While coins are easy for automated systems to process because of their differing sizes and weights, bills are a different animal. They became a challenge for the vending industry once inflation meant that objects which plopped out of machines were worth enough to warrant paper money.
One of the original and still-leading manufacturers of this technology is MEI, which originated in the 1970s within Mars Inc., the candy company that makes M&Ms, Skittles and Twix Bars. (MEI stands for “Mars Electronics International.”) The oldest machines took advantage of the magnetic ink used in paper currency. The machines contained a magnetic head that could “read” the specific qualities of each denomination. (Similar technology reads audio cassette tapes.) Markings, crumples, and fading could distort the magnetic “signature” on a bill, and the heads themselves could be clouded with dust over time. That’s why vending machines so frequently spat back your dollar and left poor souls soda-less in the '80s.
Nowadays, many vending machines are made with photocells or cameras that can be programmed to recognize the visual markings of various bills. Lights illuminate the bill, allowing the tiny camera to inspect for these sometimes subtle markers. This is advantageous because, should the Treasury issue a new design, the manufacturer of the machine can program it into its computer. They are also less susceptible to con artists—counterfeits with magnetic ink that wouldn’t fool a computer or human could easily pass through the magnetic head of an old vending machine.
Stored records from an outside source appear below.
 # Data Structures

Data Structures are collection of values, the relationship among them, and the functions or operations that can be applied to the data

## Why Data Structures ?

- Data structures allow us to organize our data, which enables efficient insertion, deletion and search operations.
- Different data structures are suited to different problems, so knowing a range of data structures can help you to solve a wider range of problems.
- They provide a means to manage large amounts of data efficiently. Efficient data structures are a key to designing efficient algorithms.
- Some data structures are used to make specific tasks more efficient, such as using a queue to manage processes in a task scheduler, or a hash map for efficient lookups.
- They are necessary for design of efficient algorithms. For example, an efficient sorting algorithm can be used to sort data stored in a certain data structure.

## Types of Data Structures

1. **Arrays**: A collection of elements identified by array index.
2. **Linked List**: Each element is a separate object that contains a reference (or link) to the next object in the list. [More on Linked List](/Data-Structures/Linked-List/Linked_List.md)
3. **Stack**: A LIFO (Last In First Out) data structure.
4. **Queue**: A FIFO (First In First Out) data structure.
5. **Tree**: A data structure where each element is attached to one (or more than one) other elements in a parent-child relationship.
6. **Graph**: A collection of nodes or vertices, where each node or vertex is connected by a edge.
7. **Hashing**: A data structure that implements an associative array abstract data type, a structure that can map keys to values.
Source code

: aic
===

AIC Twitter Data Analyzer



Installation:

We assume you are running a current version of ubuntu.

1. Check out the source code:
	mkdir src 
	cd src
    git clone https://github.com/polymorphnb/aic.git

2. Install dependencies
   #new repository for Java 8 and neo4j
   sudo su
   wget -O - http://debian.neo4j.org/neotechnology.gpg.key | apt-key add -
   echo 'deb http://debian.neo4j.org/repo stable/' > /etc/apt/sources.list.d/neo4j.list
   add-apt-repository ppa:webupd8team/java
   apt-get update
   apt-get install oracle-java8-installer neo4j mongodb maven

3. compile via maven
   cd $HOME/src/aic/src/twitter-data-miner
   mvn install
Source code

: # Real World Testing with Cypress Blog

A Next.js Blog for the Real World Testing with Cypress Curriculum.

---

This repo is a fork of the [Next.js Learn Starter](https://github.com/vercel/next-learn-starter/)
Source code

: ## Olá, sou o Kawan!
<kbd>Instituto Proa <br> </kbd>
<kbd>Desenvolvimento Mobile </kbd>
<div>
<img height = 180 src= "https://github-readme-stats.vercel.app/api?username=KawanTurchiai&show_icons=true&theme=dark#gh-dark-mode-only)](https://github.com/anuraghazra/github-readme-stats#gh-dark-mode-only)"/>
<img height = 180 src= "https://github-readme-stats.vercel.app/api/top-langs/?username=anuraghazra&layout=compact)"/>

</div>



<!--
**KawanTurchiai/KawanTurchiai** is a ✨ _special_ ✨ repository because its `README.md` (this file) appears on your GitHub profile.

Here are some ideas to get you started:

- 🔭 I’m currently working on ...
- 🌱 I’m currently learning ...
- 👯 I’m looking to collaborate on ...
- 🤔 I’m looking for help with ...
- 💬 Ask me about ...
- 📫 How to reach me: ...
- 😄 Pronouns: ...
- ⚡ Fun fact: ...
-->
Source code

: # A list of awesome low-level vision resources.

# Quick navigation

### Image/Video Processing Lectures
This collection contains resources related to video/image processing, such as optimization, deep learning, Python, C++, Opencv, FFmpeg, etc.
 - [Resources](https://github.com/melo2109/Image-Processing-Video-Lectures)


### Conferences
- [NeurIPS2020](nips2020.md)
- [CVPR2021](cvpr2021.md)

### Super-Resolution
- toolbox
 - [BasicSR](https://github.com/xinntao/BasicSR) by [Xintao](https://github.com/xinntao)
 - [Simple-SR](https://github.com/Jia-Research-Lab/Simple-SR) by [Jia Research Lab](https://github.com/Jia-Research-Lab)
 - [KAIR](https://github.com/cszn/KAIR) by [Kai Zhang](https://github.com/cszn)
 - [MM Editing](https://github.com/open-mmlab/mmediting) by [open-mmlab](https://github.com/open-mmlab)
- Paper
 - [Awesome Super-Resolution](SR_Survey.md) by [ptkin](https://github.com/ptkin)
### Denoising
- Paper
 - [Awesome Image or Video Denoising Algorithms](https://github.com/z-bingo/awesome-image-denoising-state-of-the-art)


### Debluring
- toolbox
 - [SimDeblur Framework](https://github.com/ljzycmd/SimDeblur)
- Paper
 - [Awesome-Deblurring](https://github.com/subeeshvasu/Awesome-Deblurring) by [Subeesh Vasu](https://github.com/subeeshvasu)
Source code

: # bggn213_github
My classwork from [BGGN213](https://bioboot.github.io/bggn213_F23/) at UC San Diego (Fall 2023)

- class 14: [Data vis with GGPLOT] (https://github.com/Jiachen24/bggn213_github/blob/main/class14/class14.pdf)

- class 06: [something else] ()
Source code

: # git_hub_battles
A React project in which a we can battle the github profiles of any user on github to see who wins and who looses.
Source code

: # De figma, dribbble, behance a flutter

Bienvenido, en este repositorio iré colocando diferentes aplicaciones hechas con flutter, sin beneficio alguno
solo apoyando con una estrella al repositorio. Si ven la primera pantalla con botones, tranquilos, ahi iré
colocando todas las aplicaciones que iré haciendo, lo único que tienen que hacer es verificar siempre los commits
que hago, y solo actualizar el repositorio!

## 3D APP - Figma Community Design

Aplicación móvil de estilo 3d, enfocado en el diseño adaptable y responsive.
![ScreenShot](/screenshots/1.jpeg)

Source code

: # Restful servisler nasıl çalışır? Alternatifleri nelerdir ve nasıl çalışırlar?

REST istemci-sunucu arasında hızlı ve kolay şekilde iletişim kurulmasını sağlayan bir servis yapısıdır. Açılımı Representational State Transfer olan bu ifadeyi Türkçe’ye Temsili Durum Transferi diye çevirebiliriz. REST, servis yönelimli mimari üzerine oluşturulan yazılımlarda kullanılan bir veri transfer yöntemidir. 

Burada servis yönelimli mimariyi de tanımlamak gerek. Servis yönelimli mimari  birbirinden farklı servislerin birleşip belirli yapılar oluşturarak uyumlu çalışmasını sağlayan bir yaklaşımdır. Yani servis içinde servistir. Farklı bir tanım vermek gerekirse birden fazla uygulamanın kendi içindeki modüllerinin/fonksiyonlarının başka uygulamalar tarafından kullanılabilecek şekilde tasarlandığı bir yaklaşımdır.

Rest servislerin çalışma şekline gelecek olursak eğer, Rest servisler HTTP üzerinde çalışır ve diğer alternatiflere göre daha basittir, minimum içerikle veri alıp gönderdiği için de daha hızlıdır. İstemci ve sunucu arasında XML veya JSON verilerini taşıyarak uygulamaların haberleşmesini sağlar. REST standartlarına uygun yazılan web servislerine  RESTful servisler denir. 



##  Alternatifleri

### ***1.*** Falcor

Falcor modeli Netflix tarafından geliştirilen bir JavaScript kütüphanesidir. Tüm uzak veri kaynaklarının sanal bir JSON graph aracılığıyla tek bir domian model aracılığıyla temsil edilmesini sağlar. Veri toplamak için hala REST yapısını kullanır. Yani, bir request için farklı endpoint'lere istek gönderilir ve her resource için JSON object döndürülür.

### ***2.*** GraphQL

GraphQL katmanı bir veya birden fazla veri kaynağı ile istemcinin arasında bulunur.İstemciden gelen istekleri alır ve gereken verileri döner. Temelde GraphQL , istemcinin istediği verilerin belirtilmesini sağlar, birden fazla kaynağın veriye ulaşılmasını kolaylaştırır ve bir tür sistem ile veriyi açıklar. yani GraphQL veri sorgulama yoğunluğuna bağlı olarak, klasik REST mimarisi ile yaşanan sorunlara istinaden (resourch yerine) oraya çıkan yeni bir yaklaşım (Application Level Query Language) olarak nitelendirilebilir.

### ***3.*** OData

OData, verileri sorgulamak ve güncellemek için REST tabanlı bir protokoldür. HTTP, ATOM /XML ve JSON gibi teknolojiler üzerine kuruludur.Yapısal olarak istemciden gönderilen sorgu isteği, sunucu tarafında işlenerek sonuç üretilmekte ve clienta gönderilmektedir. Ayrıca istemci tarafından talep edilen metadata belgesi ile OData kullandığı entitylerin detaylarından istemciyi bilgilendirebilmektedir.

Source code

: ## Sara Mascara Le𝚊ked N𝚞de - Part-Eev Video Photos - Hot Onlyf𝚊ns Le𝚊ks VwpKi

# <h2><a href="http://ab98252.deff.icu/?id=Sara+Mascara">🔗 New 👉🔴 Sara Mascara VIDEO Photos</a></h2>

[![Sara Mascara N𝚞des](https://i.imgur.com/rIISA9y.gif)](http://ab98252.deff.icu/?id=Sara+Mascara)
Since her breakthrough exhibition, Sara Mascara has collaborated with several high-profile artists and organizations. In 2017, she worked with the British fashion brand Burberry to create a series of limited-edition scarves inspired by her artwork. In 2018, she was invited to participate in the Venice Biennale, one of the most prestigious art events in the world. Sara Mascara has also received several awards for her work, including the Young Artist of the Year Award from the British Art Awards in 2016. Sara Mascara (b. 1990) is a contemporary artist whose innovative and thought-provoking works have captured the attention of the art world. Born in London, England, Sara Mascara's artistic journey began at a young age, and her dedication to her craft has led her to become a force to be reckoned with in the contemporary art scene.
Many top-of-the-line bill validators used in businesses like Las Vegas casinos use several techniques. They can detect magnetic particles, the unique paper and high-iron ink used by the U.S. Treasury Department, and even unique shadows that appear on each part of a bill when lit from behind.
Since they're not a huge target for big-money fraudsters, your local laundromat or break room machines probably rely on cheap, simple technology to get the job done. It's just one reason why a startup that sent quarters in the mail every two-week laundry cycle never really took off—thanks to automated bill readers, making change at the laundromat is easy enough already.